栗ヶ沢バプテスト教会

2024-04-14 主日礼拝説教

主イエスの御手

マルコ525-34

木村一充牧師

 

 この朝与えられた聖書箇所はマルコによる福音書5章の25節以下で、ここには12年間の間、出血で苦しんでいた一人の女性の癒しの物語が書き記されています。12という数字は、本日の箇所の前後に登場する会堂長ヤイロの娘の救いの出来事の中で癒された娘の年齢と一致しています。この12という数ですが、ユダヤの慣例では、女の子は12歳で成人した女と見なされました。ユダヤではこの数字は完全数であり、十分に長い期間という意味を持ちます。彼女は、女性の中にときどき見られる婦人病の一つで苦しんでいたのであります。この病気は、彼女にとって肉体的な苦しみであっただけにはとどまりません。旧約聖書のレビ記15章によりますと、期間を過ぎても出血がやまない場合、その期間中ずっとその女は不浄であると書かれています。この律法は、本来は女性の立場を守るための定めでありました。ところが、やがて浄・不浄を選り分けるための基準として用いられました。具体的に言うと、このような女は礼拝の場に出席できず、友人たちと交際をすることさえも禁じられたのです。彼女は精神的にも苦しんでいたのであります。

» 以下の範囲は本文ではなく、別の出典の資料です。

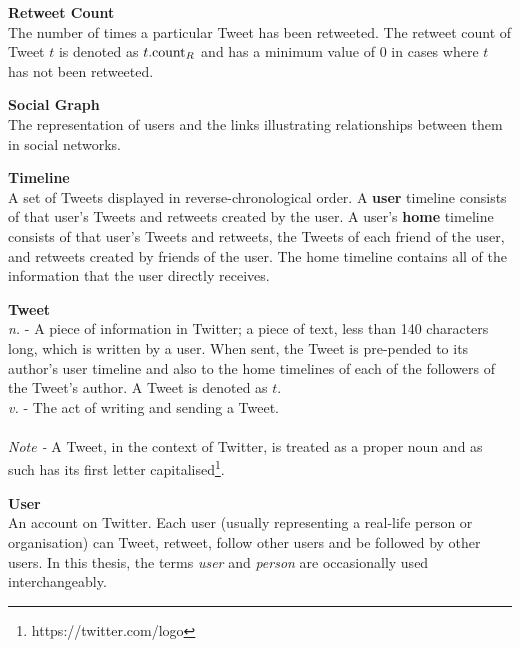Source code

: {\bf Retweet Count}\\
The number of times a particular Tweet has been retweeted. The retweet count of Tweet $t$ is denoted as $t.\textrm{count}_R$ and has a minimum value of $0$ in cases where $t$ has not been retweeted.


{\bf Social Graph}\\
The representation of users and the links illustrating relationships between them in social networks.

{\bf Timeline}\\
A set of Tweets displayed in reverse-chronological order. A \textbf{user} timeline consists of that user's Tweets and retweets created by the user. A user's \textbf{home} timeline consists of that user's Tweets and retweets, the Tweets of each friend of the user, and retweets created by friends of the user. The home timeline contains all of the information that the user directly receives. 

{\bf Tweet}\\
\textit{n.} - A piece of information in Twitter; a piece of text, less than 140 characters long, which is written by a user. When sent, the Tweet is pre-pended to its author's user timeline and also to the home timelines of each of the followers of the Tweet's author. A Tweet is denoted as $t$.\\
\textit{v.} - The act of writing and sending a Tweet.\\ \\
\textit{Note -} A Tweet, in the context of Twitter, is treated as a proper noun and as such has its first letter capitalised\footnote{https://twitter.com/logo}.

{\bf User}\\
An account on Twitter. Each user (usually representing a real-life person or organisation) can Tweet, retweet, follow other users and be followed by other users. In this thesis, the terms \textit{user} and \textit{person} are occasionally used interchangeably.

 この病気を治すために、彼女は考えられる限りの手段を尽くしました。評判のよい医者を探し求め、考えられる限りの治療方法を実践しました。タルムードというユダヤのラビたちが口伝で残した律法の解釈集の中にも、この病気に対する治療方法が11項目にわたって書かれているといいます。その多くは、強壮剤のようなもの、栄養剤を飲むことを勧めているのです。彼女も恐らくそれを試してみたことでしょう。しかし、なかなかよくならなりませんでした。主イエスに出会うまでの彼女の状態を、本日の福音書は次のように26節で書き表しています。「多くの医者にかかって、ひどく苦しめられ、全財産を使い果たしても何の役にも立たず、ますます悪くなるだけであった」彼女がどれほど落ち込んでいたことか。何とかしてこの病気から解放されたい、何か良い方法はないだろうか。彼女がどれほどこの病気のことで苦しんでいたか、私にもよくわかります。私もまた、体調不良で苦しんでいたことがあるからです。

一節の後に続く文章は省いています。